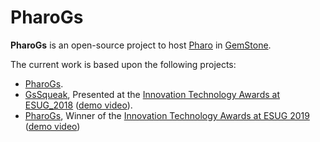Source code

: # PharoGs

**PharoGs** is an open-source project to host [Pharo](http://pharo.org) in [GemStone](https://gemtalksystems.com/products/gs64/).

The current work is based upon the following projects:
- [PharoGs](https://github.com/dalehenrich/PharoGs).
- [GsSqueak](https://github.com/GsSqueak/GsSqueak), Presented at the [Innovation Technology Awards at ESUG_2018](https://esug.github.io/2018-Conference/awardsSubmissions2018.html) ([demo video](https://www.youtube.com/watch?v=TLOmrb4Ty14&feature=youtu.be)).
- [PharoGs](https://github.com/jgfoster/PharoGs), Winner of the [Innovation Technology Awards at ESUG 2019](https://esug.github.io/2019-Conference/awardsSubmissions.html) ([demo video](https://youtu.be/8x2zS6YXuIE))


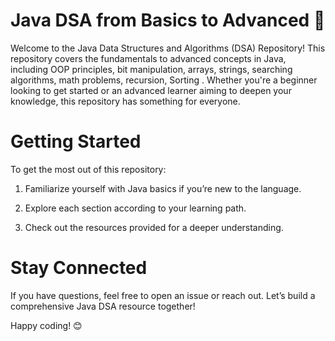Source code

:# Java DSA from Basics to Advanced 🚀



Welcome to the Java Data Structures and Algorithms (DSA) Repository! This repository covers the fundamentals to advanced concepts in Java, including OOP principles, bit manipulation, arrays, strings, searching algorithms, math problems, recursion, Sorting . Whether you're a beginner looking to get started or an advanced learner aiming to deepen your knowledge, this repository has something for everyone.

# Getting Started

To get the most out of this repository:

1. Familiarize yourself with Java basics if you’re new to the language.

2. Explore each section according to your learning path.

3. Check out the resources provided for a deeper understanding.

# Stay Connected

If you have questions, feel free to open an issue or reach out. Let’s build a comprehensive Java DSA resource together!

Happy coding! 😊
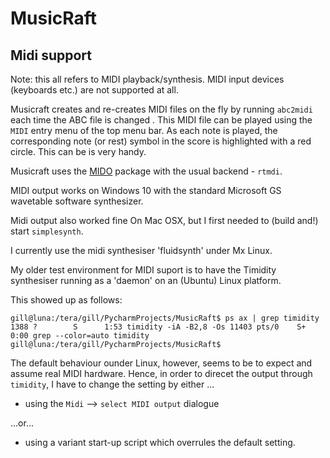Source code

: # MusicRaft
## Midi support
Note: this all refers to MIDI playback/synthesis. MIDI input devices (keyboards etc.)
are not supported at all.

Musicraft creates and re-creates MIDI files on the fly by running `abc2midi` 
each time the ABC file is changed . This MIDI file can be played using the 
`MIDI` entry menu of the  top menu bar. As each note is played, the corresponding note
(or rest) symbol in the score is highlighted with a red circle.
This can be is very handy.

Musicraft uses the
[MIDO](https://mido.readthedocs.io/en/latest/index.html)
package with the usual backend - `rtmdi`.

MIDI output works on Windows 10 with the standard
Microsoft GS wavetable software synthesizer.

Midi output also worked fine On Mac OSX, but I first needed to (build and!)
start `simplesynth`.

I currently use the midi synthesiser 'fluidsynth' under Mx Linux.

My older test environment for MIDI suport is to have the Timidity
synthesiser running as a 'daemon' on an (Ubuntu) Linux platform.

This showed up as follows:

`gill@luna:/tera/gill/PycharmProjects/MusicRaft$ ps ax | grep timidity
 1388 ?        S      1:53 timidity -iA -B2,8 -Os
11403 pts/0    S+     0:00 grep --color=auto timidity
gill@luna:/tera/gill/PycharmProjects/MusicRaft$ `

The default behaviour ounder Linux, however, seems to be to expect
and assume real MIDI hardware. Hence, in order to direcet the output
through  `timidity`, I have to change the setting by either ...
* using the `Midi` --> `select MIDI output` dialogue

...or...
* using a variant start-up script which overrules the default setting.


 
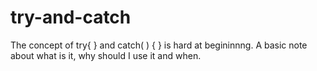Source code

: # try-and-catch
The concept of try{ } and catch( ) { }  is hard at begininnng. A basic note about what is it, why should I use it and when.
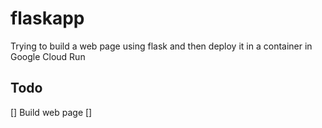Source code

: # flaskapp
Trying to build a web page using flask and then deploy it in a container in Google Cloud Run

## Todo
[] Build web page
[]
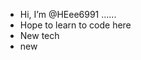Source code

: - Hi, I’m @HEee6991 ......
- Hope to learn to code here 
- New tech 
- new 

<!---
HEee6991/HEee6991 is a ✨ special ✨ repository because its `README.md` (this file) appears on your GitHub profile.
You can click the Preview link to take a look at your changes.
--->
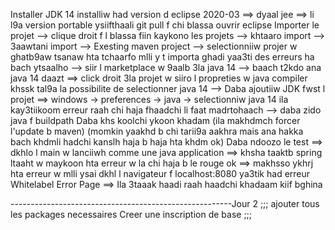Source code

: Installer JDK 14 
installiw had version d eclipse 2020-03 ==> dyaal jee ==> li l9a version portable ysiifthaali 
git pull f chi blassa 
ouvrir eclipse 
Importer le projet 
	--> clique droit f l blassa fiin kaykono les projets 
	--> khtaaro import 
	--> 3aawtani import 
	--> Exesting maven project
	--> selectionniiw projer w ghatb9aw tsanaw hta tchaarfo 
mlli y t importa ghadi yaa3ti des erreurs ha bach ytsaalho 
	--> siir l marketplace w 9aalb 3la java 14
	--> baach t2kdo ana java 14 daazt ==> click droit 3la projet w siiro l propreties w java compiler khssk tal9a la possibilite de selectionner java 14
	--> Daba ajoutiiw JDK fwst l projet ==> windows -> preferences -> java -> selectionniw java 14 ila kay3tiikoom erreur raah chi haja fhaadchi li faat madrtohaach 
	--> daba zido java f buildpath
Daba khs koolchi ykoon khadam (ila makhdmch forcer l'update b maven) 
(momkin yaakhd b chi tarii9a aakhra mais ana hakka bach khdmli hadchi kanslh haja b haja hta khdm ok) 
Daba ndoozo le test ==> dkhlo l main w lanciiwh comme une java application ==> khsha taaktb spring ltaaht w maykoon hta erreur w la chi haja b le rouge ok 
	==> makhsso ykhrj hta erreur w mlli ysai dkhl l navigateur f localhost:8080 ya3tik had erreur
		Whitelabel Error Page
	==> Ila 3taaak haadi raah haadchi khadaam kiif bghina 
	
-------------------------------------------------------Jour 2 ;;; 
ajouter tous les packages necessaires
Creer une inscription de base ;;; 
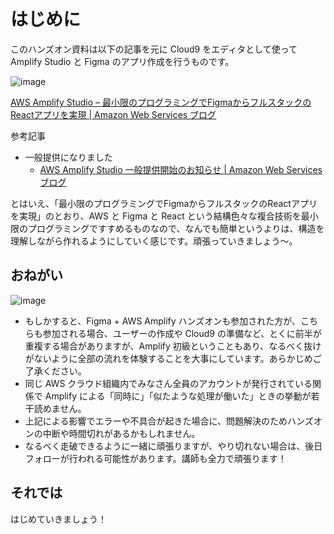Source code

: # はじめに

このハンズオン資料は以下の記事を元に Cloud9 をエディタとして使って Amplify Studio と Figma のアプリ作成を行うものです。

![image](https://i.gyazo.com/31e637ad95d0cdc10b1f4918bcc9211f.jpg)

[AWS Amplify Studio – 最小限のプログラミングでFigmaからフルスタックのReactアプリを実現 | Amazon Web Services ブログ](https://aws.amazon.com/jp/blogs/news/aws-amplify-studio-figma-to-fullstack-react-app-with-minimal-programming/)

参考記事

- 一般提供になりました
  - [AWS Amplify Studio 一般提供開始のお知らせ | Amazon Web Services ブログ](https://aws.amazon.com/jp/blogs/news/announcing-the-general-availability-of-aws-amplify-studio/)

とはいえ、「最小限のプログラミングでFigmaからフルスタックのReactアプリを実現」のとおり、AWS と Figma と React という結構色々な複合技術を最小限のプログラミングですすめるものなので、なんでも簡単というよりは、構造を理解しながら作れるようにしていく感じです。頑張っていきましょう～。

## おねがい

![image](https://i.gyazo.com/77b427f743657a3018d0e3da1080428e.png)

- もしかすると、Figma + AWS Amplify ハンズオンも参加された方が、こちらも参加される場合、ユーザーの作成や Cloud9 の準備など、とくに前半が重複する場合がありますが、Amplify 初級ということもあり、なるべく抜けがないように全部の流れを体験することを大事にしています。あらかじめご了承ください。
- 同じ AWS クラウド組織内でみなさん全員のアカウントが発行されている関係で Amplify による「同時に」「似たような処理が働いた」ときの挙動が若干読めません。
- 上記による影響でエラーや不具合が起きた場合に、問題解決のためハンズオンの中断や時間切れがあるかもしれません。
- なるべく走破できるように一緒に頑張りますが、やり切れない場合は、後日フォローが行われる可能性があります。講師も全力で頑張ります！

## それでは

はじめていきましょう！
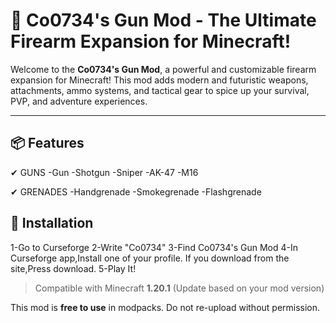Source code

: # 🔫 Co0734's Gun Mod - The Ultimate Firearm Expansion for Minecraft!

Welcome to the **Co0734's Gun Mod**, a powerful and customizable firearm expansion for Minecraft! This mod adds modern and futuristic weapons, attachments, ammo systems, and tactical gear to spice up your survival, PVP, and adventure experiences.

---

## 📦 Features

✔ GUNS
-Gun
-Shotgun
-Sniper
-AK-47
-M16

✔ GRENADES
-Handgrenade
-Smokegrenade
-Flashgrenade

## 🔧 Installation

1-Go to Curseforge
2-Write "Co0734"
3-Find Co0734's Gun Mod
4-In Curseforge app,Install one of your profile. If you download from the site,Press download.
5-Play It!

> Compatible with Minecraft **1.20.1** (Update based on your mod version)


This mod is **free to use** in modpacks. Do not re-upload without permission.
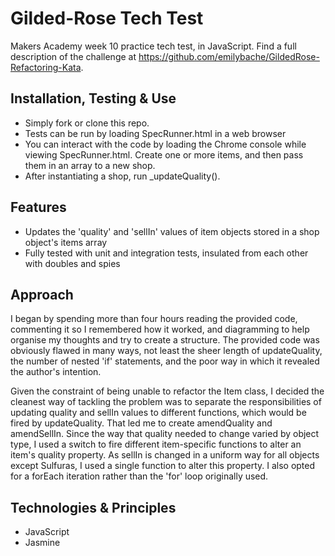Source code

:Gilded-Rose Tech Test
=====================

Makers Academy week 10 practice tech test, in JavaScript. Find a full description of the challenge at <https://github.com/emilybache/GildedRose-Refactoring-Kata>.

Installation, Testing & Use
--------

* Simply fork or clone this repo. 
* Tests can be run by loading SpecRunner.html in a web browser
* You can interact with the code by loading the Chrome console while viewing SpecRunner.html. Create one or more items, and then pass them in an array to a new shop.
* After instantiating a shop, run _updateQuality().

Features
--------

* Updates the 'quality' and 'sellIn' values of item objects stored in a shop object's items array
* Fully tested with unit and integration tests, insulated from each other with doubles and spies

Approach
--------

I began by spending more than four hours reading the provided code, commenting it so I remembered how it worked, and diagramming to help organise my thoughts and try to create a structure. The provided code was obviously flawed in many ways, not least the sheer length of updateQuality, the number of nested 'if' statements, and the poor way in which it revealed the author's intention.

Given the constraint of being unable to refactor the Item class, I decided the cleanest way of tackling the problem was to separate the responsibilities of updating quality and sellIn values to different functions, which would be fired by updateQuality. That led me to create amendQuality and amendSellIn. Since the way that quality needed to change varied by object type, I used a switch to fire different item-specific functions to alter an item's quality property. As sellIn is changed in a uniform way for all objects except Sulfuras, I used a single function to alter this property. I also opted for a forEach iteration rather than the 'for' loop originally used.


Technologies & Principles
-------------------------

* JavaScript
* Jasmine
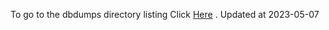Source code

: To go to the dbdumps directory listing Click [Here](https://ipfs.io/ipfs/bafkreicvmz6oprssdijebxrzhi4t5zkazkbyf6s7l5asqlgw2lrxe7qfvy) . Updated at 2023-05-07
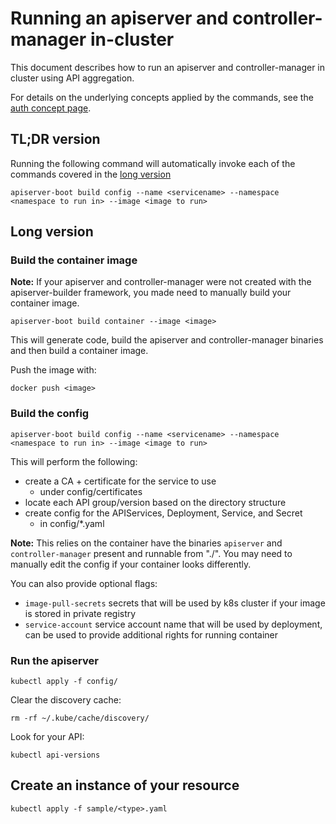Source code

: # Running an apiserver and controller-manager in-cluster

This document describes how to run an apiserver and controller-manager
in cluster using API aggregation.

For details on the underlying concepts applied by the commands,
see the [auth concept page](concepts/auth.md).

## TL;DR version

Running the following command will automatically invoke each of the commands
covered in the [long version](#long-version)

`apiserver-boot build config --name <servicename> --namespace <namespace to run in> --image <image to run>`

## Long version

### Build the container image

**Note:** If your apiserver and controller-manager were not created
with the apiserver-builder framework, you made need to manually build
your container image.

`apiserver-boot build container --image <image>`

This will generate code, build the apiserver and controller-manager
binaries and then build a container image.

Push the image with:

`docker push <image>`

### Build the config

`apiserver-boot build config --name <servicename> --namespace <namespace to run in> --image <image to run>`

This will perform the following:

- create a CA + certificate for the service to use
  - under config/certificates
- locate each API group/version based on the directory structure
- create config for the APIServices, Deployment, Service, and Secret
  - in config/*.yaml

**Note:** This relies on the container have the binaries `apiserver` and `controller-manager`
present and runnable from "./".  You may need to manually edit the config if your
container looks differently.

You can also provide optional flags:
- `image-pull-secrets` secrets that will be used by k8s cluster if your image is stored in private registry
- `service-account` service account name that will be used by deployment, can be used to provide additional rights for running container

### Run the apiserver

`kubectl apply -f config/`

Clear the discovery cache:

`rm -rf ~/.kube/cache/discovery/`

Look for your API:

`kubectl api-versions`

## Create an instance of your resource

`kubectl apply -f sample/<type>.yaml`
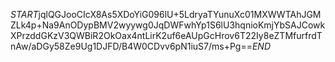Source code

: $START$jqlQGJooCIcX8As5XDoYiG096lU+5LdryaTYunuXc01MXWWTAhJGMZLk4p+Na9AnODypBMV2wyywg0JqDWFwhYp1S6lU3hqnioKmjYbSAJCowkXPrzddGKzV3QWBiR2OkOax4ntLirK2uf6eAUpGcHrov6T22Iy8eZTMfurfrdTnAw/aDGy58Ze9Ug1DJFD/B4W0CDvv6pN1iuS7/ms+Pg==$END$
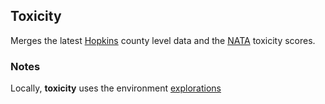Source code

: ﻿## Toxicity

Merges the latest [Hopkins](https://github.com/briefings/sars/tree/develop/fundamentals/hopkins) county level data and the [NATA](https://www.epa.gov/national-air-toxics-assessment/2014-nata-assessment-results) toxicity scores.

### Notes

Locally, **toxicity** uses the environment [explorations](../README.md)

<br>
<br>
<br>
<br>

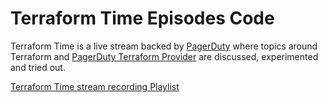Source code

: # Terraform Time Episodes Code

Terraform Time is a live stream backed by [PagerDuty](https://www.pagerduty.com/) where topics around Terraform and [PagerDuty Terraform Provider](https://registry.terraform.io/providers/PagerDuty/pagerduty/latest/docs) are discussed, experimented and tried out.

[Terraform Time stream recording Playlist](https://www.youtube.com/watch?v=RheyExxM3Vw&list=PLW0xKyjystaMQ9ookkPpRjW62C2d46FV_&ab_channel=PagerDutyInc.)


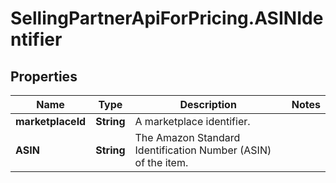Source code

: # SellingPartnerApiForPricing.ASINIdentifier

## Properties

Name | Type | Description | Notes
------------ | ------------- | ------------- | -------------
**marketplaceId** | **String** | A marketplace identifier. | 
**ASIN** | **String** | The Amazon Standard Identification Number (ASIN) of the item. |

_Problem to solve:_ In the records above, find each line with the word "Conference" and copy it out.

_Exercise output:_
- [GsSqueak](https://github.com/GsSqueak/GsSqueak), Presented at the [Innovation Technology Awards at ESUG_2018](https://esug.github.io/2018-Conference/awardsSubmissions2018.html) ([demo video](https://www.youtube.com/watch?v=TLOmrb4Ty14&feature=youtu.be)).
- [PharoGs](https://github.com/jgfoster/PharoGs), Winner of the [Innovation Technology Awards at ESUG 2019](https://esug.github.io/2019-Conference/awardsSubmissions.html) ([demo video](https://youtu.be/8x2zS6YXuIE))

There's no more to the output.